▶ [ASSIGNED TASK] For every entry that follows, return the words exactly and omit any picture.

▶ [PROVIDED ENTRIES]

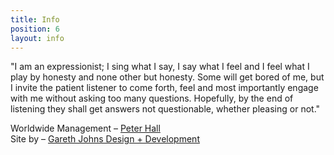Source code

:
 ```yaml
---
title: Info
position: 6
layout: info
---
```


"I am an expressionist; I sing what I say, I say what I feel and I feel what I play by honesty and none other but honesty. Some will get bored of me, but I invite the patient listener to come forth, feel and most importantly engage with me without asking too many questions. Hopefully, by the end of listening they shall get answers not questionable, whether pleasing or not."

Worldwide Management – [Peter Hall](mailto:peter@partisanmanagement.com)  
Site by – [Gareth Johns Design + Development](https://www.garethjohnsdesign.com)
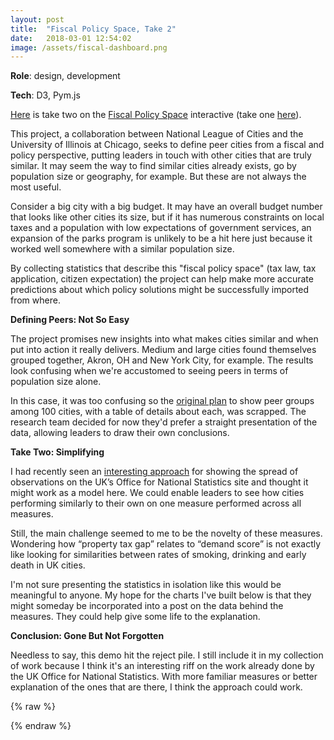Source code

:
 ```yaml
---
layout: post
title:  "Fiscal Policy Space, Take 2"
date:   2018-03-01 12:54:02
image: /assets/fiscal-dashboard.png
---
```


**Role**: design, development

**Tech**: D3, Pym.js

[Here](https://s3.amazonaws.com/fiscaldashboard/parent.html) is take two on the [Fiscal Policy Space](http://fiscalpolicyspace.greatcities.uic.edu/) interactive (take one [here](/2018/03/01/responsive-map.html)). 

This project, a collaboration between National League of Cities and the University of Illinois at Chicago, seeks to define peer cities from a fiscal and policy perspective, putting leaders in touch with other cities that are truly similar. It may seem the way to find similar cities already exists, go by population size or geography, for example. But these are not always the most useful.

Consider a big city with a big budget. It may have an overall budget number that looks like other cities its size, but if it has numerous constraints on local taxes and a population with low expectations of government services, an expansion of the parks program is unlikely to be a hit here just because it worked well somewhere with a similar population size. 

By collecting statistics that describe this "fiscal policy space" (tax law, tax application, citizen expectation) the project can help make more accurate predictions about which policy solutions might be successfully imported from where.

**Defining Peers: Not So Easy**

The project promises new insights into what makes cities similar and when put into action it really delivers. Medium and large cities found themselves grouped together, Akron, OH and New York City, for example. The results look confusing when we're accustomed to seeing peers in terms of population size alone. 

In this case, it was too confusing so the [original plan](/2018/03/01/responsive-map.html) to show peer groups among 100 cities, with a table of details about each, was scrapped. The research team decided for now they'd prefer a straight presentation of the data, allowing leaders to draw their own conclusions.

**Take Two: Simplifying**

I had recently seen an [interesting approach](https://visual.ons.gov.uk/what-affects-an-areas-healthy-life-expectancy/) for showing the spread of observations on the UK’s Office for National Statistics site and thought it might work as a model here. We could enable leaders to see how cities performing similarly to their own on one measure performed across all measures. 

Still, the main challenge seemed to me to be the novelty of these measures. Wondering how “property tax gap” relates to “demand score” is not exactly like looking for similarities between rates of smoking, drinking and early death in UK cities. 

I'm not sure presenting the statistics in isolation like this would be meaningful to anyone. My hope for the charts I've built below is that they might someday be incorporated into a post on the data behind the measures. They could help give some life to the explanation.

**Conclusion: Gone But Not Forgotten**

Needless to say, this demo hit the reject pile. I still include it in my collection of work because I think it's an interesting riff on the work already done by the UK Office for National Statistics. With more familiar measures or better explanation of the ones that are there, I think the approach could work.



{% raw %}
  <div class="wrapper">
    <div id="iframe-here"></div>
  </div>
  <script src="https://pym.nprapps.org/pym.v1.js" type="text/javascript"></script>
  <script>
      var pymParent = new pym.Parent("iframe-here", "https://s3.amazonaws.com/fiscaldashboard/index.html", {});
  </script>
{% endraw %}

▶ [ANSWER TO THE PROBLEM]
Source code

:
 ```yaml
---
title: Info
position: 6
layout: info
---
```


"I am an expressionist; I sing what I say, I say what I feel and I feel what I play by honesty and none other but honesty. Some will get bored of me, but I invite the patient listener to come forth, feel and most importantly engage with me without asking too many questions. Hopefully, by the end of listening they shall get answers not questionable, whether pleasing or not."

Worldwide Management – [Peter Hall](mailto:peter@partisanmanagement.com)  
Site by – [Gareth Johns Design + Development](https://www.garethjohnsdesign.com)
Source code

:
 ```yaml
---
layout: post
title:  "Fiscal Policy Space, Take 2"
date:   2018-03-01 12:54:02
image: /assets/fiscal-dashboard.png
---
```


**Role**: design, development

**Tech**: D3, Pym.js

[Here](https://s3.amazonaws.com/fiscaldashboard/parent.html) is take two on the [Fiscal Policy Space](http://fiscalpolicyspace.greatcities.uic.edu/) interactive (take one [here](/2018/03/01/responsive-map.html)). 

This project, a collaboration between National League of Cities and the University of Illinois at Chicago, seeks to define peer cities from a fiscal and policy perspective, putting leaders in touch with other cities that are truly similar. It may seem the way to find similar cities already exists, go by population size or geography, for example. But these are not always the most useful.

Consider a big city with a big budget. It may have an overall budget number that looks like other cities its size, but if it has numerous constraints on local taxes and a population with low expectations of government services, an expansion of the parks program is unlikely to be a hit here just because it worked well somewhere with a similar population size. 

By collecting statistics that describe this "fiscal policy space" (tax law, tax application, citizen expectation) the project can help make more accurate predictions about which policy solutions might be successfully imported from where.

**Defining Peers: Not So Easy**

The project promises new insights into what makes cities similar and when put into action it really delivers. Medium and large cities found themselves grouped together, Akron, OH and New York City, for example. The results look confusing when we're accustomed to seeing peers in terms of population size alone. 

In this case, it was too confusing so the [original plan](/2018/03/01/responsive-map.html) to show peer groups among 100 cities, with a table of details about each, was scrapped. The research team decided for now they'd prefer a straight presentation of the data, allowing leaders to draw their own conclusions.

**Take Two: Simplifying**

I had recently seen an [interesting approach](https://visual.ons.gov.uk/what-affects-an-areas-healthy-life-expectancy/) for showing the spread of observations on the UK’s Office for National Statistics site and thought it might work as a model here. We could enable leaders to see how cities performing similarly to their own on one measure performed across all measures. 

Still, the main challenge seemed to me to be the novelty of these measures. Wondering how “property tax gap” relates to “demand score” is not exactly like looking for similarities between rates of smoking, drinking and early death in UK cities. 

I'm not sure presenting the statistics in isolation like this would be meaningful to anyone. My hope for the charts I've built below is that they might someday be incorporated into a post on the data behind the measures. They could help give some life to the explanation.

**Conclusion: Gone But Not Forgotten**

Needless to say, this demo hit the reject pile. I still include it in my collection of work because I think it's an interesting riff on the work already done by the UK Office for National Statistics. With more familiar measures or better explanation of the ones that are there, I think the approach could work.



{% raw %}
  <div class="wrapper">
    <div id="iframe-here"></div>
  </div>
  <script src="https://pym.nprapps.org/pym.v1.js" type="text/javascript"></script>
  <script>
      var pymParent = new pym.Parent("iframe-here", "https://s3.amazonaws.com/fiscaldashboard/index.html", {});
  </script>
{% endraw %}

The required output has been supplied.